DAYTONA BEACH, Fla. — Darrell Wallace Jr. was overcome with emotion when he was greeted by his mom following his second-place finish in the Daytona 500.
Wallace was jovial over the finish, the best for a black driver in Daytona 500 history. When his mother Desiree walked into the media center, the two embraced and Wallace broke down in tears over his mother’s emotion and the support he’s had from his family over the past two seasons.
“It’s a sensitive subject, but I’m just so emotional over where my family has been the last two years, and I don’t talk about it, but it’s just so hard, and so having them here to support me is ‑‑ pull it together, bud, pull it together,” Wallace said talking out loud to himself as he held back tears. “You just finished second. It’s awesome.”

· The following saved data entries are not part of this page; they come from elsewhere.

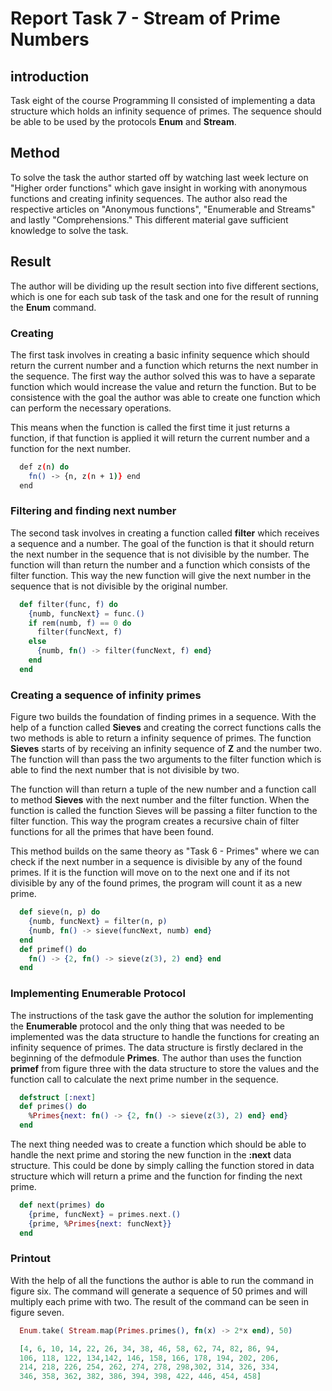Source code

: # Report Task 7 - Stream of Prime Numbers
## introduction
Task eight of the course Programming II consisted of implementing a data
structure which holds an infinity sequence of primes. The sequence
should be able to be used by the protocols **Enum** and **Stream**.

## Method
To solve the task the author started off by watching last week lecture
on \"Higher order functions\" which gave insight in working with
anonymous functions and creating infinity sequences. The author also
read the respective articles on \"Anonymous functions\", \"Enumerable
and Streams\" and lastly "Comprehensions." This different material gave
sufficient knowledge to solve the task.

## Result
The author will be dividing up the result section into five different
sections, which is one for each sub task of the task and one for the
result of running the **Enum** command.

### Creating
The first task involves in creating a basic infinity sequence which
should return the current number and a function which returns the next
number in the sequence. The first way the author solved this was to have
a separate function which would increase the value and return the
function. But to be consistence with the goal the author was able to
create one function which can perform the necessary operations.

This means when the function is called the first time it just returns a
function, if that function is applied it will return the current number
and a function for the next number.

```bash
  def z(n) do
    fn() -> {n, z(n + 1)} end
  end
```

### Filtering and finding next number
The second task involves in creating a function called **filter** which
receives a sequence and a number. The goal of the function is that it
should return the next number in the sequence that is not divisible by
the number. The function will than return the number and a function
which consists of the filter function. This way the new function will
give the next number in the sequence that is not divisible by the
original number.

```elixir
  def filter(func, f) do
    {numb, funcNext} = func.()
    if rem(numb, f) == 0 do
      filter(funcNext, f)
    else
      {numb, fn() -> filter(funcNext, f) end}
    end
  end
```

### Creating a sequence of infinity primes
Figure two builds the foundation of finding primes in a sequence. With
the help of a function called **Sieves** and creating the correct
functions calls the two methods is able to return a infinity sequence of
primes. The function **Sieves** starts of by receiving an infinity
sequence of **Z** and the number two. The function will than pass the
two arguments to the filter function which is able to find the next
number that is not divisible by two.

The function will than return a tuple of the new number and a function
call to method **Sieves** with the next number and the filter function.
When the function is called the function Sieves will be passing a filter
function to the filter function. This way the program creates a
recursive chain of filter functions for all the primes that have been
found.

This method builds on the same theory as \"Task 6 - Primes\" where we
can check if the next number in a sequence is divisible by any of the
found primes. If it is the function will move on to the next one and if
its not divisible by any of the found primes, the program will count it
as a new prime.

```elixir
  def sieve(n, p) do
    {numb, funcNext} = filter(n, p)
    {numb, fn() -> sieve(funcNext, numb) end}
  end
  def primef() do
    fn() -> {2, fn() -> sieve(z(3), 2) end} end
  end
```

### Implementing Enumerable Protocol
The instructions of the task gave the author the solution for
implementing the **Enumerable** protocol and the only thing that was
needed to be implemented was the data structure to handle the functions
for creating an infinity sequence of primes. The data structure is
firstly declared in the beginning of the defmodule **Primes**. The
author than uses the function **primef** from figure three with the data
structure to store the values and the function call to calculate the
next prime number in the sequence.

```elixir
  defstruct [:next]
  def primes() do
    %Primes{next: fn() -> {2, fn() -> sieve(z(3), 2) end} end}
  end
```

The next thing needed was to create a function which should be able to
handle the next prime and storing the new function in the **:next** data
structure. This could be done by simply calling the function stored in
data structure which will return a prime and the function for finding
the next prime.

```elixir
  def next(primes) do
    {prime, funcNext} = primes.next.()
    {prime, %Primes{next: funcNext}}
  end
```

### Printout
With the help of all the functions the author is able to run the command
in figure six. The command will generate a sequence of 50 primes and
will multiply each prime with two. The result of the command can be seen
in figure seven.

```elixir
  Enum.take( Stream.map(Primes.primes(), fn(x) -> 2*x end), 50)
```

```elixir
  [4, 6, 10, 14, 22, 26, 34, 38, 46, 58, 62, 74, 82, 86, 94,
  106, 118, 122, 134,142, 146, 158, 166, 178, 194, 202, 206,
  214, 218, 226, 254, 262, 274, 278, 298,302, 314, 326, 334,
  346, 358, 362, 382, 386, 394, 398, 422, 446, 454, 458]
```
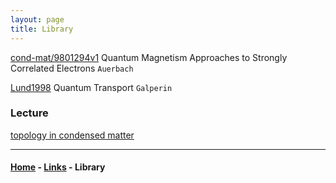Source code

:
```yaml
---
layout: page
title: Library
---
```




[cond-mat/9801294v1](http://arxiv.org/abs/cond-mat/9801294v1) Quantum Magnetism Approaches to Strongly Correlated Electrons `Auerbach`

[Lund1998](http://folk.uio.no/yurig/quTpdf.pdf) Quantum Transport `Galperin`


### Lecture

[topology in condensed matter](http://topocondmat.org/)

---

#### [Home](/blog) - [Links](/blog/Links.html) - Library 

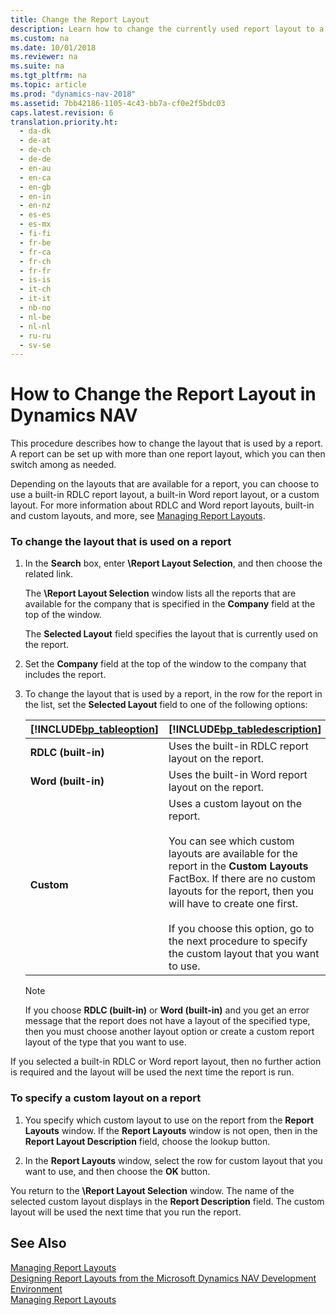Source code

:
 ```yaml
---
title: Change the Report Layout
description: Learn how to change the currently used report layout to a custom layout on a report. Setup with more than one report layout and switch among as needed.
ms.custom: na
ms.date: 10/01/2018
ms.reviewer: na
ms.suite: na
ms.tgt_pltfrm: na
ms.topic: article
ms.prod: "dynamics-nav-2018"
ms.assetid: 7bb42186-1105-4c43-bb7a-cf0e2f5bdc03
caps.latest.revision: 6
translation.priority.ht:
  - da-dk
  - de-at
  - de-ch
  - de-de
  - en-au
  - en-ca
  - en-gb
  - en-in
  - en-nz
  - es-es
  - es-mx
  - fi-fi
  - fr-be
  - fr-ca
  - fr-ch
  - fr-fr
  - is-is
  - it-ch
  - it-it
  - nb-no
  - nl-be
  - nl-nl
  - ru-ru
  - sv-se
---
```

# How to Change the Report Layout in Dynamics NAV
This procedure describes how to change the layout that is used by a report. A report can be set up with more than one report layout, which you can then switch among as needed.  

 Depending on the layouts that are available for a report, you can choose to use a built-in RDLC report layout, a built-in Word report layout, or a custom layout. For more information about RDLC and Word report layouts, built-in and custom layouts, and more, see [Managing Report Layouts](managing-report-layouts.md).  

### To change the layout that is used on a report  

1.  In the **Search** box, enter **\Report Layout Selection**, and then choose the related link.  

     The **\Report Layout Selection** window lists all the reports that are available for the company that is specified in the **Company** field at the top of the window.  

     The **Selected Layout** field specifies the layout that is currently used on the report.  

2.  Set the **Company** field at the top of the window to the company that includes the report.  

3.  To change the layout that is used by a report, in the row for the report in the list, set the **Selected Layout** field to one of the following options:  

    |[!INCLUDE[bp_tableoption](includes/bp_tableoption_md.md)]|[!INCLUDE[bp_tabledescription](includes/bp_tabledescription_md.md)]|  
    |----------------------------------|---------------------------------------|  
    |**RDLC \(built-in\)**|Uses the built-in RDLC report layout on the report.|  
    |**Word \(built-in\)**|Uses the built-in Word report layout on the report.|  
    |**Custom**|Uses a custom layout on the report.<br /><br /> You can see which custom layouts are available for the report in the **Custom Layouts** FactBox. If there are no custom layouts for the report, then you will have to create one first.<br /><br /> If you choose this option, go to the next procedure to specify the custom layout that you want to use.|  

    > [!NOTE]  
    >  If you choose **RDLC \(built-in\)** or **Word \(built-in\)** and you get an error message that the report does not have a layout of the specified type, then you must choose another layout option or create a custom report layout of the type that you want to use.  

 If you selected a built-in RDLC or Word report layout, then no further action is required and the layout will be used the next time the report is run.  

### To specify a custom layout on a report  

1.  You specify which custom layout to use on the report from the **Report Layouts** window. If the **Report Layouts** window is not open, then in the **Report Layout Description** field, choose the lookup button.  

2.  In the **Report Layouts** window, select the row for custom layout that you want to use, and then choose the **OK** button.  

 You return to the **\Report Layout Selection** window. The name of the selected custom layout displays in the **Report Description** field. The custom layout will be used the next time that you run the report.  

## See Also  
 [Managing Report Layouts](managing-report-layouts.md)   
 [Designing Report Layouts from the Microsoft Dynamics NAV Development Environment](Designing-Report-Layouts-from-the-Microsoft-Dynamics-NAV-Development-Environment.md)   
 [Managing Report Layouts](managing-report-layouts.md)   

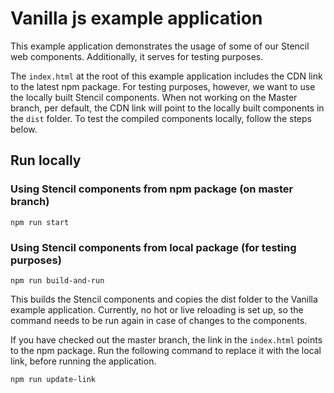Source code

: # Vanilla js example application

This example application demonstrates the usage of some of our Stencil web components. Additionally, it serves for testing purposes.

The `index.html` at the root of this example application includes the CDN link to the latest npm package. 
For testing purposes, however, we want to use the locally built Stencil components. 
When not working on the Master branch, per default, the CDN link will point to the locally built components in the ```dist``` folder.
To test the compiled components locally, follow the steps below.

## Run locally

### Using Stencil components from npm package (on master branch)

```npm run start```

### Using Stencil components from local package (for testing purposes)

 ```npm run build-and-run```

 This builds the Stencil components and copies the dist folder to the Vanilla example application. Currently, no hot or live reloading is set up, so the command needs to be run again in case of changes to the components.

 If you have checked out the master branch, the link in the ```index.html``` points to the npm package. Run the following command to replace it with the local link, before running the application.

 ```npm run update-link```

“I just try so hard to be successful at everything I do, and my family pushes me each and every day, and they might not even know it, but I just want to make them proud. Second is horrible, but it’s still a good day.”
Wallace has been the only full-time black driver in NASCAR’s top three series since he got a ride in the Truck Series in 2013. He became the first black driver since Wendell Scott to win a NASCAR national series race when he won at Martinsville that season as a 19-year-old.
Since then, his road to NASCAR success hasn’t been that straightforward. He won four races in 2014 and moved to Roush Fenway Racing in the Xfinity Series in 2015. After two winless season’s on NASCAR’s No. 2 circuit, Wallace’s No. 6 team shuttered its doors 13 races into the 2017 because of a lack of sponsorship.
That helped lead to a four-race substitute stint in the No. 43 car in the Cup Series after Aric Almirola suffered a broken back. But that was it after Almirola was healthy to return. Save for a truck race (which he won), Wallace was on the sidelines, hoping for his shot in the Cup Series.
He got it when Almirola left for Stewart-Haas Racing at the end of the 2017 season and Richard Petty Motorsports was in need of a driver.
Entering Sunday, Wallace was fast. He finished third in his qualifying race and had the fastest speed in Saturday’s final practice. He wasn’t a favorite to win, but he grabbed the attention of two greats: Formula 1 driver Lewis Hamilton and Baseball Hall of Famer Hank Aaron.
Hamilton followed Wallace on Twitter Sunday morning and then sent him a note of support.
“[Hamilton’s] just a genuine badass in what he does, so that was cool, and then he sent out a tweet, and I got weak at the knees,” Wallace said. “Luckily I was sitting down when I was replying to him. I think I was taking a golf cart ride out to an appearance and I replied back. Really cool and really special for Hank Aaron also to call right there before was really special, and just knowing that people are tuning in and hopefully noticing the new face and the new change that’s coming to NASCAR and they get behind it and support it.”
Sponsorship is still an issue, as it somehow has been for much of Wallace’s career. The team’s Sunday sponsor, Click n’Close, only signed on for a handful of races. But Petty is committed to Wallace, and so is NASCAR. He’s one of the 25-and-under drivers the sport is counting on heavily to build long-term fanbases.
With more performances like he had on Sunday, finding fans and sponsors should get a little easier.
“But just the team we have behind us right now is so much fun, and knowing that we’re a smaller budget team, we have a lot of poise and a lot of attitude and just a lot of stuff to fight for this year,” Wallace said. “I’m really looking forward to Atlanta. Don’t know what the hell we’ll have there because it’s all new for us.”
“I know this will carry over to Atlanta and be good.”